SYL canal row will become national problem, militancy may return if verdict against Punjab, warns CM
He pointed out that all extremist movements in the state, including the Khalistani and Naxalite movements, had started from southern Punjab, which would be the worst affected by the construction of the canal.
“Amarinder may remain or not, but SYL (Sutlej-Yamuna Link canal) will become a national problem if the final judgement goes against Punjab,” chief minister Captain Amarinder Singh warned on Monday, asserting that “any move to deprive the people of the state of their water rights could lead to the revival of militancy in the region”.
According to a press release his office, the CM was speaking at the launch of a news channel where he said that he had requested the Union home minister to start negotiations on the SYL issue — a decades-long dispute over division of river water between Punjab and Haryana — through the water resources department “in the interest of Punjab’s and India’s peace and stability”.
He pointed out that all extremist movements in the state, including the Khalistani and Naxalite movements, had started from southern Punjab, which would be the worst affected by the construction of the canal.
Blaming the Akalis squarely for plunging the state into “this catastrophic situation”, the CM said they had been responsible for depriving Punjab of its natural resources, which were diverted to Himachal Pradesh and Haryana as a result of the state’s division. “Haryana got more water despite having less land, while Punjab did not get any share of water from the river Yamuna,” he pointed out, adding that the “root of the problem can be traced to the state’s partition and the lopsided allocation of its resources at that time”.
“Punjab has no water to nourish and irrigate its own land, leave alone share with other states,” said the CM, adding that “with less than 25% irrigation through surface water, agriculture in the state has become unviable”.
Promising to make farming remunerative again for the state’s farmers, he said his government is working on several initiatives to facilitate diversification and bring in “a new Green Revolution, not just with wheat and paddy but with other crops”.

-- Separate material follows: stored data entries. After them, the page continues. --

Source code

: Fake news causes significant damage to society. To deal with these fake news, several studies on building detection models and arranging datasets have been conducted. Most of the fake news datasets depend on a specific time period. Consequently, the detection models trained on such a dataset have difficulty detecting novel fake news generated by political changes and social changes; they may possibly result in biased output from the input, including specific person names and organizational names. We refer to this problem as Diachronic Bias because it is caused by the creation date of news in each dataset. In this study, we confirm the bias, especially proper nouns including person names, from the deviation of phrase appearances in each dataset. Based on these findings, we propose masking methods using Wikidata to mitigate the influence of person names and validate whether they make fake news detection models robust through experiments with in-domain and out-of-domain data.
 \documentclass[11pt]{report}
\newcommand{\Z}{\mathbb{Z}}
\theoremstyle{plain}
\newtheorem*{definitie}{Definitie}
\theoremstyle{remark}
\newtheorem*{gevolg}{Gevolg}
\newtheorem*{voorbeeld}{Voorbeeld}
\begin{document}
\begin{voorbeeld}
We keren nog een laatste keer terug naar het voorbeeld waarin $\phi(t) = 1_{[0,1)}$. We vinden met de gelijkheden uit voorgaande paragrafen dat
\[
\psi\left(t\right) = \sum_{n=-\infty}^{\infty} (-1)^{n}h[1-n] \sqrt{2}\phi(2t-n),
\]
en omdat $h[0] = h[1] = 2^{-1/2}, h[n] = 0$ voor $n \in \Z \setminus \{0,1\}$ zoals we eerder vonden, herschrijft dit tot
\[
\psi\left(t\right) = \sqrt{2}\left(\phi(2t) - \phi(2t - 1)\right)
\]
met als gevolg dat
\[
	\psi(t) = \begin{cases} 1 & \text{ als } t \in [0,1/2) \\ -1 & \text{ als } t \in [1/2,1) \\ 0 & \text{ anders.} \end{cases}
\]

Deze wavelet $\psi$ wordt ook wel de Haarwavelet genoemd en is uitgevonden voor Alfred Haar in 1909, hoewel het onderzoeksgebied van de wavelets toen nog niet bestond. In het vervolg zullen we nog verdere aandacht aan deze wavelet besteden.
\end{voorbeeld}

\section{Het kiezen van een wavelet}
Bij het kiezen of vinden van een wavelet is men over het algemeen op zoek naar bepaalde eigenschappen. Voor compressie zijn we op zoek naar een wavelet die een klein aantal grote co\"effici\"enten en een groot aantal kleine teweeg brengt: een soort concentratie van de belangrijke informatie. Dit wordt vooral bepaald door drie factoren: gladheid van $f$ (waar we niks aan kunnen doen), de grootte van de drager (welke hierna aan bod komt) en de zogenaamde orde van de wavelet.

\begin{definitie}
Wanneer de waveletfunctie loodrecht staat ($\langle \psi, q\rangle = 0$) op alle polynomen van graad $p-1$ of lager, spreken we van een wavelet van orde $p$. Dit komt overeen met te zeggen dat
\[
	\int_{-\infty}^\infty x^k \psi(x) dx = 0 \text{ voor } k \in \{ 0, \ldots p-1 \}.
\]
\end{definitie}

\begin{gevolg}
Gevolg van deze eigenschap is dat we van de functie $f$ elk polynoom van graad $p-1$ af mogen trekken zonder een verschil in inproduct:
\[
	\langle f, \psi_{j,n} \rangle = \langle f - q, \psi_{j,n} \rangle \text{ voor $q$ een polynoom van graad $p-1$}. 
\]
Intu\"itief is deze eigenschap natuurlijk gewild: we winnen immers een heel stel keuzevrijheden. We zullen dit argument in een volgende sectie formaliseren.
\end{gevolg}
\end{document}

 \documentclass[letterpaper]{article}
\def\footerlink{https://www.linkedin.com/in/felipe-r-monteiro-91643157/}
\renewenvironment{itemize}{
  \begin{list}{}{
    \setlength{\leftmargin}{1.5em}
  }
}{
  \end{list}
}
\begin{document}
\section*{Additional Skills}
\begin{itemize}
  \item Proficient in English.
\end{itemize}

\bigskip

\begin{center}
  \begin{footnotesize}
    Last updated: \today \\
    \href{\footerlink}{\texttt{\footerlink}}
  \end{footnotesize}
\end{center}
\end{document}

Captain Amarinder recalled the ‘farm to fork’ project, which he had launched with corporate giant Reliance during his earlier chief ministerial tenure, and said his government was reviving the same to alleviate the sufferings of Punjab’s beleaguered debt-ridden farmers.
He reiterated his commitment to bring the farmers of the state out of “the abyss into which they were plunged in the last 10 years of the SAD-BJP mismanagement and misrule”.